Davalı, davacının fındık bahçesinde oluşan zararının istinat duvarından kaynaklanmadığını, tazminat isteme hakkının zamanaşımına uğradığını, talep edilen miktarın fahiş olduğunu belirterek davanın reddini savunmuştur.
Mahkemece, davanın kısmen kabulüne, yapılması gereken istinat duvarının bedelinin davalıdan tahsiline karar verilmiştir.
Hükmü, davalı vekili temyiz etmiştir.
1-Yapılan yargılamaya toplanan deliller ve dosya içeriğine göre davalı vekilinin aşağıdaki bendin kapsamı dışında kalan diğer temyiz itirazları yerinde görülmemiş, reddi gerekmiştir.
2-Davalı vekilinin istinat duvarı yapılması için gereken bedelin tahsiline ilişkin temyiz itirazlarına gelince; Türk Medeni Kanununun 683. maddesi; “Bir şeye malik olan kimse, hukuk düzeninin sınırları içerisinde o şey üzerinde dilediği gibi kullanma, yararlanma ve tasarrufta bulunma yetkisine sahiptir” hükmü ile malikin mülkiyet hakkını hukuksal sınırlar içinde kullanabileceğini düzenlemiştir.
Anılan kanunun taşınmaz mülkiyet hakkının kısıtlamalarını düzenleyen “komşu hakkı” bölümünde “kullanım biçimi” başlığı altında yer alan 737.

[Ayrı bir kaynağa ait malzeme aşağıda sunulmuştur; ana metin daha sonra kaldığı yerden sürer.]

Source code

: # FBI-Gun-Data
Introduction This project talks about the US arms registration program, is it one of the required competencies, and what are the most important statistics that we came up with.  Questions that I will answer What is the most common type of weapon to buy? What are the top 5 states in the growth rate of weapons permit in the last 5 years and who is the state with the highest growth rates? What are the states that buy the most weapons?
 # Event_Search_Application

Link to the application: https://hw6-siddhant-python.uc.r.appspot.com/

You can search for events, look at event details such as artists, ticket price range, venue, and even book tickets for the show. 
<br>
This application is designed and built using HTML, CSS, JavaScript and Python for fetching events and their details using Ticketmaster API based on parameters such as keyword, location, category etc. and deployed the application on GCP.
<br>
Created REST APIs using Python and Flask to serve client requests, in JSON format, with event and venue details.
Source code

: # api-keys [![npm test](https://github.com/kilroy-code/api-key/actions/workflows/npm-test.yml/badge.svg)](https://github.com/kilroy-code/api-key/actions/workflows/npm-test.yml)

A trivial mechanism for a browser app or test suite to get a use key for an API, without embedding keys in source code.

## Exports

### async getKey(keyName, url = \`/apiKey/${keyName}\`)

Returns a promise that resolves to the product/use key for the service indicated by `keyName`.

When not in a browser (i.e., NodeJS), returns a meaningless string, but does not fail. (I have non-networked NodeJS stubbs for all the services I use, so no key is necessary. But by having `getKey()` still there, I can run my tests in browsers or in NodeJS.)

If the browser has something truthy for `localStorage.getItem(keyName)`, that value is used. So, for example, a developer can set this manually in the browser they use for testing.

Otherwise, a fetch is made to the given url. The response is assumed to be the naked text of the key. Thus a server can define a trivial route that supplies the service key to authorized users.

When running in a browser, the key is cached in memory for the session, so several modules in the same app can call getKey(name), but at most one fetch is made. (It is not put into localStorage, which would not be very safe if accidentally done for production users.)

maddesi; “Herkes, taşınmaz mülkiyetinden doğan yetkilerini kullanırken ve özellikle işletme faaliyetini sürdürürken, komşularını olumsuz şekilde etkileyecek taşkınlıktan kaçınmakla yükümlüdür.
Taşkınlıktan amaç ise, komşuluğun olağan hoşgörü sınırlarını aşan ve komşunun kendisi ve ailesi ile taşınmazı zararına aşırı derecede etkili olabilecek iş ve eylemlerdir. Bu tür uyuşmazlıkların çözümünde hâkim, gerek zararı saptama, gerekse zararı giderici önlemleri bulma yönünden her somut olayın özelliğini gözetmek, tarafların yarar zarar dengelerini değerlendirmek durumundadır. Komşuluk hukukunun öngördüğü sınırları aşan kullanım halinin saptanması halinde ise mahkemece kurulacak hükümde zararlı davranışın giderim şeklinin ve taraf yükümlülüklerinin açıkça gösterilmesi zorunludur.
“Kazı ve Yapılar” başlıklı Türk Medeni Kanununun 738. maddesi gereğince; malik kazı ve yapı yaparken komşu taşınmazlara onların topraklarını sarsmak veya tehlikeye düşürmek ya da üzerindeki tesisleri etkilemek suretiyle zarar vermekten kaçınmak zorundadır. Yine aynı yasanın 749. maddesi gereğince sınırlıklar üzerinde paylı mülkiyete ilişkin hükümler saklı kalmak üzere; her arazi maliki, taşınmazının sınırının çit veya duvar gibi sınırlıklarla çevrilmesi için yapılan giderleri karşılar.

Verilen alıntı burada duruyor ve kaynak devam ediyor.